Monday, October 16, 2006
Posted by Jason Dunn in "Zune Talk" @ 02:13 PM
[pre-Zuned source image from Wikipedia]
Let's say I have one Zune. In fact, when the Zune launches, I can pretty much guarantee that none of my friends, family, or anyone I know will have a Zune. So how valuable is the wireless song-sharing feature on the Zune if I have the only Zune? One squared is always one. No value. If a friend of mine gets a Zune, there are now two nodes in the Zune network, and when both Zunes are within range of each other, the value of the network goes up tremendously: two squared is four. Yet how often am I going to be around that friend with both of us toting our Zunes?

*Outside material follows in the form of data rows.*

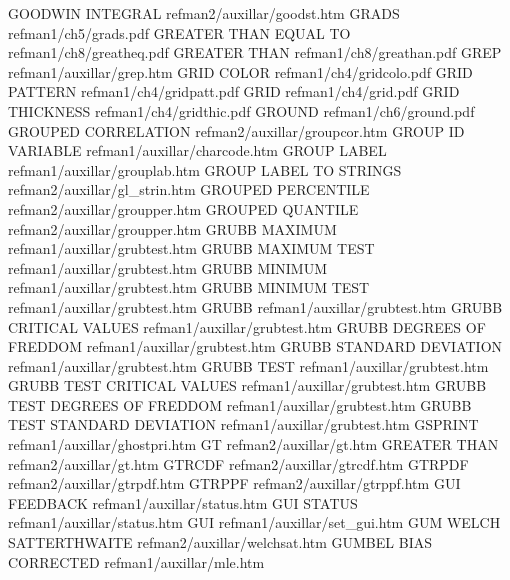 GOODWIN INTEGRAL                        refman2/auxillar/goodst.htm
GRADS                                   refman1/ch5/grads.pdf
GREATER THAN EQUAL TO                   refman1/ch8/greatheq.pdf
GREATER THAN                            refman1/ch8/greathan.pdf
GREP                                    refman1/auxillar/grep.htm
GRID COLOR                              refman1/ch4/gridcolo.pdf
GRID PATTERN                            refman1/ch4/gridpatt.pdf
GRID                                    refman1/ch4/grid.pdf
GRID THICKNESS                          refman1/ch4/gridthic.pdf
GROUND                                  refman1/ch6/ground.pdf
GROUPED CORRELATION                     refman2/auxillar/groupcor.htm
GROUP ID VARIABLE                       refman1/auxillar/charcode.htm
GROUP LABEL                             refman1/auxillar/grouplab.htm
GROUP LABEL TO STRINGS                  refman2/auxillar/gl_strin.htm
GROUPED PERCENTILE                      refman2/auxillar/groupper.htm
GROUPED QUANTILE                        refman2/auxillar/groupper.htm
GRUBB MAXIMUM                           refman1/auxillar/grubtest.htm
GRUBB MAXIMUM TEST                      refman1/auxillar/grubtest.htm
GRUBB MINIMUM                           refman1/auxillar/grubtest.htm
GRUBB MINIMUM TEST                      refman1/auxillar/grubtest.htm
GRUBB                                   refman1/auxillar/grubtest.htm
GRUBB CRITICAL VALUES                   refman1/auxillar/grubtest.htm
GRUBB DEGREES OF FREDDOM                refman1/auxillar/grubtest.htm
GRUBB STANDARD DEVIATION                refman1/auxillar/grubtest.htm
GRUBB TEST                              refman1/auxillar/grubtest.htm
GRUBB TEST CRITICAL VALUES              refman1/auxillar/grubtest.htm
GRUBB TEST DEGREES OF FREDDOM           refman1/auxillar/grubtest.htm
GRUBB TEST STANDARD DEVIATION           refman1/auxillar/grubtest.htm
GSPRINT                                 refman1/auxillar/ghostpri.htm
GT                                      refman2/auxillar/gt.htm
GREATER THAN                            refman2/auxillar/gt.htm
GTRCDF                                  refman2/auxillar/gtrcdf.htm
GTRPDF                                  refman2/auxillar/gtrpdf.htm
GTRPPF                                  refman2/auxillar/gtrppf.htm
GUI FEEDBACK                            refman1/auxillar/status.htm
GUI STATUS                              refman1/auxillar/status.htm
GUI                                     refman1/auxillar/set_gui.htm
GUM WELCH SATTERTHWAITE                 refman2/auxillar/welchsat.htm
GUMBEL BIAS CORRECTED                   refman1/auxillar/mle.htm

If I'm at a conference and 50 people there have Zunes, the the value of the network explodes exponentially.
The Zune, as a music/photo/video player, will have value on it's own, but it will have the same value as an iPod or any other digital media device. The real power of the Zune is in it's sharing functionality, but without enough nodes on the network, the value will be severely limited. That will be one of the big challenges Microsoft will face: how do you build the value of the network as quickly as possible? This is the same challenge the first phone company had: who wants to buy a phone when there's no one to call, because no one has phones yet?
One of the things Microsoft could have done to immediately enhance the out of box networking value of the Zune would be to eliminate the physical barriers of sharing. As in, make the Zune Internet -capable, allowing users to share content with each other no matter where they are in the world, as long as they have an Internet connection. There are, of course, many complex issues with making something like that happen, but it's one way to give the Zune value right out of the box. As it stands now, the Zune peer to peer network is starting from zero units, and it will take a lot of units being sold to have enough of them in the market for this feature to be worthwhile.